Only these lines of the data below are wanted: the one with "# How to Contribute?", the one with "# 1. Introduction", and any lines between them, each repeated exactly.

◇ ◇ ◇ ◇

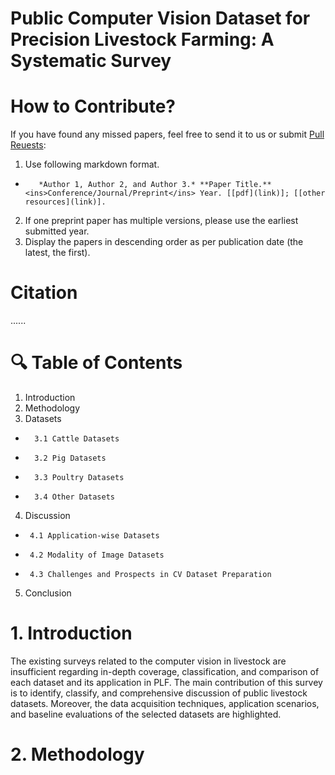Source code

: # Public Computer Vision Dataset for Precision Livestock Farming: A Systematic Survey
# How to Contribute?
If you have found any missed papers, feel free to send it to us or submit [Pull Reuests](https://github.com/Anil-Bhujel/Public-Computer-Vision-Dataset-A-Systematic-Survey/branches):

1. Use following markdown format.
+
         *Author 1, Author 2, and Author 3.* **Paper Title.**  <ins>Conference/Journal/Preprint</ins> Year. [[pdf](link)]; [[other resources](link)].
2. If one preprint paper has multiple versions, please use the earliest submitted year.
3. Display the papers in descending order as per publication date (the latest, the first).

# Citation
......


# 🔍 Table of Contents
1. Introduction
2. Methodology
3. Datasets
-       3.1 Cattle Datasets
-       3.2 Pig Datasets
-       3.3 Poultry Datasets
-       3.4 Other Datasets
4. Discussion
-      4.1 Application-wise Datasets
-      4.2 Modality of Image Datasets
-      4.3 Challenges and Prospects in CV Dataset Preparation
5. Conclusion

# 1. Introduction
The existing surveys related to the computer vision in livestock are insufficient regarding in-depth coverage, classification, and comparison of each dataset and its application in PLF. The main contribution of this survey is to identify, classify, and comprehensive discussion of public livestock datasets. Moreover, the data acquisition techniques, application scenarios, and baseline evaluations of the selected datasets are highlighted.
# 2. Methodology
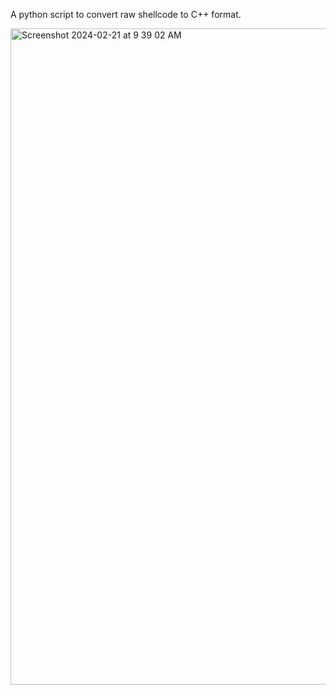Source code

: A python script to convert raw shellcode to C++ format. 

<img width="1050" alt="Screenshot 2024-02-21 at 9 39 02 AM" src="https://github.com/assume-breach/Helpful-Scripts/assets/76174163/3ecb055c-384d-45cf-bf9e-636dad7698fc">
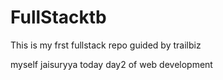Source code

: # FullStacktb
This is my frst fullstack repo guided by trailbiz

myself jaisuryya
today day2
of web development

◇ ◇ ◇ ◇

YOUR SOLUTION
# How to Contribute?
If you have found any missed papers, feel free to send it to us or submit [Pull Reuests](https://github.com/Anil-Bhujel/Public-Computer-Vision-Dataset-A-Systematic-Survey/branches):

1. Use following markdown format.
+
         *Author 1, Author 2, and Author 3.* **Paper Title.**  <ins>Conference/Journal/Preprint</ins> Year. [[pdf](link)]; [[other resources](link)].
2. If one preprint paper has multiple versions, please use the earliest submitted year.
3. Display the papers in descending order as per publication date (the latest, the first).

# Citation
......


# 🔍 Table of Contents
1. Introduction
2. Methodology
3. Datasets
-       3.1 Cattle Datasets
-       3.2 Pig Datasets
-       3.3 Poultry Datasets
-       3.4 Other Datasets
4. Discussion
-      4.1 Application-wise Datasets
-      4.2 Modality of Image Datasets
-      4.3 Challenges and Prospects in CV Dataset Preparation
5. Conclusion

# 1. Introduction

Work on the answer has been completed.